The task » Copy out each line of the material in which the word "infty" appears.
Content starts
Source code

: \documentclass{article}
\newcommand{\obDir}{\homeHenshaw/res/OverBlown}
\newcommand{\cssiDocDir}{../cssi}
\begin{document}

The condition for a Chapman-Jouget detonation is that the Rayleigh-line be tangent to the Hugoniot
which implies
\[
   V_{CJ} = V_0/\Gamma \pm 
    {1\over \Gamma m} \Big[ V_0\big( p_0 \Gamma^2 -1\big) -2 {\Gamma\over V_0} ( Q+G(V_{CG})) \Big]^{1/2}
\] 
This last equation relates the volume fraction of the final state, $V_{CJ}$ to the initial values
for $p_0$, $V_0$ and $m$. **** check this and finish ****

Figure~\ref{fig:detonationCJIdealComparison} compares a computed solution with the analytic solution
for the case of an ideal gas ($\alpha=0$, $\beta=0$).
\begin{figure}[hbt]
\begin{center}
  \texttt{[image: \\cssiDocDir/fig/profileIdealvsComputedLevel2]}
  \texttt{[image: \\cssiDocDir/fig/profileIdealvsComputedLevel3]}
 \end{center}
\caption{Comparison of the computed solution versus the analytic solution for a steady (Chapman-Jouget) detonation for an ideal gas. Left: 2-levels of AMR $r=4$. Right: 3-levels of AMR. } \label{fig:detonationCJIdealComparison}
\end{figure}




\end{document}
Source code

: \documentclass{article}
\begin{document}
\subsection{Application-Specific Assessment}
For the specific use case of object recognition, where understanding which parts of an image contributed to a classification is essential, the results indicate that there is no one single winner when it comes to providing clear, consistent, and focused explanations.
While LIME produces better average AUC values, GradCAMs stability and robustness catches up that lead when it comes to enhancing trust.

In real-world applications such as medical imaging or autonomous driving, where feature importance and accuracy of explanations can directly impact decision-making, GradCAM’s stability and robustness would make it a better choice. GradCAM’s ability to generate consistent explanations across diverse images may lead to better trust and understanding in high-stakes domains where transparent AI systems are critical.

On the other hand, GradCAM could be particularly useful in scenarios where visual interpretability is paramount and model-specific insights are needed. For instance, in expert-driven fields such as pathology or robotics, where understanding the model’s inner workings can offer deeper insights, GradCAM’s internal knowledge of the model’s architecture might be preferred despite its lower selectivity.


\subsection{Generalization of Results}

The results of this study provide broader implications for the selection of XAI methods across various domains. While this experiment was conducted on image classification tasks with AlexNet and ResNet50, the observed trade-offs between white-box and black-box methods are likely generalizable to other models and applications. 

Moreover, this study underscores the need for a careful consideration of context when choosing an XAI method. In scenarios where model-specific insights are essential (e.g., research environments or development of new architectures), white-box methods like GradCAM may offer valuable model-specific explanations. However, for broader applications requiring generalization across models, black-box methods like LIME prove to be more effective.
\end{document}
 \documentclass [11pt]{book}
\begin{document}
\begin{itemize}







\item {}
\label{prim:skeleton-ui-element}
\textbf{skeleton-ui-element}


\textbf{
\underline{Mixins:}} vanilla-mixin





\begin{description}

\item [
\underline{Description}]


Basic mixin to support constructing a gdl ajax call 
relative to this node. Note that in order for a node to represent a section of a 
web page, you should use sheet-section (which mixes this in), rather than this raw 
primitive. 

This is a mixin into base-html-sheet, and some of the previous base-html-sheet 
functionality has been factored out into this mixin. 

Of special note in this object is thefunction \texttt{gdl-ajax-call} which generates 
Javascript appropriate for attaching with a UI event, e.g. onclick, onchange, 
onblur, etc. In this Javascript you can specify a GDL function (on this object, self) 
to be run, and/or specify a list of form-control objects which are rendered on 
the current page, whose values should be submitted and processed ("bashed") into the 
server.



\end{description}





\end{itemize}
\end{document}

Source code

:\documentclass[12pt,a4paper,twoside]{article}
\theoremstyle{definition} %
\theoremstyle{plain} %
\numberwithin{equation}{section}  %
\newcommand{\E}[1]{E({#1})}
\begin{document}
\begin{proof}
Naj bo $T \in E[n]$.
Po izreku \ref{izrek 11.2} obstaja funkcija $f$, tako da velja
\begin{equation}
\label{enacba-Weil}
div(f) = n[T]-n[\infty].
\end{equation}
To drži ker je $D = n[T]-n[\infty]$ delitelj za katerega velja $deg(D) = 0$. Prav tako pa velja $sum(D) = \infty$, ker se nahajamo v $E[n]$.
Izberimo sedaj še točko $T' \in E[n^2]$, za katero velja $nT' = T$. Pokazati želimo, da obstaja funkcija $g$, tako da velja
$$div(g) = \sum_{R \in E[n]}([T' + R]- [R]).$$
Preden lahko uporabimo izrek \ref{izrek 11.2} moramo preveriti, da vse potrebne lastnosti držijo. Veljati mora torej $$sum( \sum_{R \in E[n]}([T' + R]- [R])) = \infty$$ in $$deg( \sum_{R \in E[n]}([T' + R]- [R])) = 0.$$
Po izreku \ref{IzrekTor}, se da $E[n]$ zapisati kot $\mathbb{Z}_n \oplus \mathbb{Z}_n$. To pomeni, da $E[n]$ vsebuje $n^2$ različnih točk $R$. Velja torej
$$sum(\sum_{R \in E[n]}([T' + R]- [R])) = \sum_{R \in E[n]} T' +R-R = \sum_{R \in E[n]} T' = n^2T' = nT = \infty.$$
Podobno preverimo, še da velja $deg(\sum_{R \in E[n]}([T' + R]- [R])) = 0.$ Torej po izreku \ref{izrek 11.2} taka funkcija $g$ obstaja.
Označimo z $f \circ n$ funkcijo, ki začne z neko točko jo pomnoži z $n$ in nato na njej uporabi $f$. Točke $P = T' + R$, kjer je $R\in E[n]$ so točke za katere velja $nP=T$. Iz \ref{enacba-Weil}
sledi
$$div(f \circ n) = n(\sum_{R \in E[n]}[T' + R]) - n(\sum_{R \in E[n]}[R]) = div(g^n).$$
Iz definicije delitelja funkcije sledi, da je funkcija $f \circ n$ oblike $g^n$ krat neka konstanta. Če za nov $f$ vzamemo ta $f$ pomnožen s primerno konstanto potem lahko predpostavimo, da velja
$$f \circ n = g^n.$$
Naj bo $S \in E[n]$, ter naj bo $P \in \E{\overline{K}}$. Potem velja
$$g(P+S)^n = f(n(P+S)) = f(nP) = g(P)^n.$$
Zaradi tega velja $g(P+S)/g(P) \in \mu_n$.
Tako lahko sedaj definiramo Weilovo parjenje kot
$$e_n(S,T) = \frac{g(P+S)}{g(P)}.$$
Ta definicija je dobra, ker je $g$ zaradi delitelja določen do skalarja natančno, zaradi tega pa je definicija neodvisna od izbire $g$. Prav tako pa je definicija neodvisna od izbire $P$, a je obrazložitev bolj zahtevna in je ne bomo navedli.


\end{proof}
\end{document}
Content ends
Answer section »
div(f) = n[T]-n[\infty].
To drži ker je $D = n[T]-n[\infty]$ delitelj za katerega velja $deg(D) = 0$. Prav tako pa velja $sum(D) = \infty$, ker se nahajamo v $E[n]$.
Preden lahko uporabimo izrek \ref{izrek 11.2} moramo preveriti, da vse potrebne lastnosti držijo. Veljati mora torej $$sum( \sum_{R \in E[n]}([T' + R]- [R])) = \infty$$ in $$deg( \sum_{R \in E[n]}([T' + R]- [R])) = 0.$$
$$sum(\sum_{R \in E[n]}([T' + R]- [R])) = \sum_{R \in E[n]} T' +R-R = \sum_{R \in E[n]} T' = n^2T' = nT = \infty.$$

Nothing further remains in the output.